**Brief:**
Copy each line of the listing below where the word "begin" turns up.

*** Opening of Stored data ***

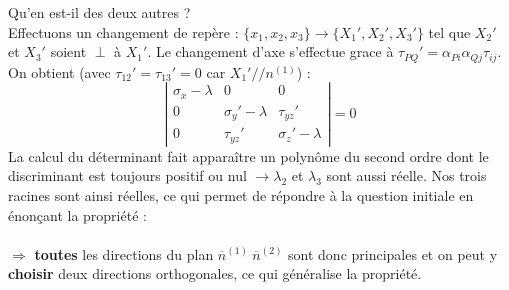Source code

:     Qu'en est-il des deux autres ?\\
    Effectuons un changement de repère : $\{x_1,x_2,x_3\}\rightarrow \{X_1',X_2',X_3'\}$ tel que 
    $X_2'$ et $X_3'$ soient $\perp$ à $X_1'$. Le changement d'axe s'effectue grace à $\tau_{PQ}' = \alpha_{Pi}
    \alpha_{Qj}\tau_{ij}$. On obtient (avec $\tau_{12}' = \tau_{13}' = 0$ car $X_1' // n^{(1)}$) :
    \begin{equation}
    \left|\begin{array}{ccc}
    \sigma_x - \lambda      &0                      &0 \\
    0                       &\sigma_y'-\lambda       &\tau_{yz}'\\
    0                       &\tau_{yz}'              &\sigma_z' - \lambda
    \end{array}\right| = 0
    \end{equation}
    La calcul du déterminant fait apparaître un polynôme du second ordre dont le discriminant est toujours
    positif ou nul $\rightarrow \lambda_2$ et $\lambda_3$ sont aussi réelle. Nos trois racines sont ainsi
    réelles, ce qui permet de répondre à la question initiale en énonçant la propriété :\\
    
    \ \\
    $\Rightarrow$ \textbf{toutes} les directions du plan $\overline{n}^{(1)}\ \overline{n}^{(2)}$ sont donc
    principales et on peut y \textbf{choisir} deux directions orthogonales, ce qui généralise la propriété.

*** Close of Stored data ***

**Solution:**
    \begin{equation}
    \left|\begin{array}{ccc}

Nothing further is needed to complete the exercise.